(Collected data entries)
* * * * * * * * *
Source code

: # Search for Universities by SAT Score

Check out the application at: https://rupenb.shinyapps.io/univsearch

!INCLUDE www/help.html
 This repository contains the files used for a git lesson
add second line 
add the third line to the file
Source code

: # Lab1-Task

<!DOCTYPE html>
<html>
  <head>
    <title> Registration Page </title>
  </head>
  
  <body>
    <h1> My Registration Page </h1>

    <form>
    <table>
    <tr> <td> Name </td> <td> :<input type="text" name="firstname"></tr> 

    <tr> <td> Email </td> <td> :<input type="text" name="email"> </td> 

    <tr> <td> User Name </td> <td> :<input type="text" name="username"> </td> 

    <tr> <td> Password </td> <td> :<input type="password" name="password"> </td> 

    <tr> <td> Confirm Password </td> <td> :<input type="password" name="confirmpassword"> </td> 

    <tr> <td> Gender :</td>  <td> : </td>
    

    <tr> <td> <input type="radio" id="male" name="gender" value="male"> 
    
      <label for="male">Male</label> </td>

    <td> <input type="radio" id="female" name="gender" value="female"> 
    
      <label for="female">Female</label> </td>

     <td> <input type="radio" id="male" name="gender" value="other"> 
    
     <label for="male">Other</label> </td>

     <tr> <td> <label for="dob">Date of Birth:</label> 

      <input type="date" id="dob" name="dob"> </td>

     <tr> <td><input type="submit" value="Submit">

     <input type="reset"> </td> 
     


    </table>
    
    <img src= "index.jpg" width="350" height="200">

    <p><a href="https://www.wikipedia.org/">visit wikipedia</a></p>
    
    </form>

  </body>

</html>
* * * * * * * * *
Output all of the entries without altering a single word.

**ANSWER TO THE EXERCISE**:
Source code

: # Search for Universities by SAT Score

Check out the application at: https://rupenb.shinyapps.io/univsearch

!INCLUDE www/help.html
 This repository contains the files used for a git lesson
add second line 
add the third line to the file
Source code

: # Lab1-Task

<!DOCTYPE html>
<html>
  <head>
    <title> Registration Page </title>
  </head>
  
  <body>
    <h1> My Registration Page </h1>

    <form>
    <table>
    <tr> <td> Name </td> <td> :<input type="text" name="firstname"></tr> 

    <tr> <td> Email </td> <td> :<input type="text" name="email"> </td> 

    <tr> <td> User Name </td> <td> :<input type="text" name="username"> </td> 

    <tr> <td> Password </td> <td> :<input type="password" name="password"> </td> 

    <tr> <td> Confirm Password </td> <td> :<input type="password" name="confirmpassword"> </td> 

    <tr> <td> Gender :</td>  <td> : </td>
    

    <tr> <td> <input type="radio" id="male" name="gender" value="male"> 
    
      <label for="male">Male</label> </td>

    <td> <input type="radio" id="female" name="gender" value="female"> 
    
      <label for="female">Female</label> </td>

     <td> <input type="radio" id="male" name="gender" value="other"> 
    
     <label for="male">Other</label> </td>

     <tr> <td> <label for="dob">Date of Birth:</label> 

      <input type="date" id="dob" name="dob"> </td>

     <tr> <td><input type="submit" value="Submit">

     <input type="reset"> </td> 
     


    </table>
    
    <img src= "index.jpg" width="350" height="200">

    <p><a href="https://www.wikipedia.org/">visit wikipedia</a></p>
    
    </form>

  </body>

</html>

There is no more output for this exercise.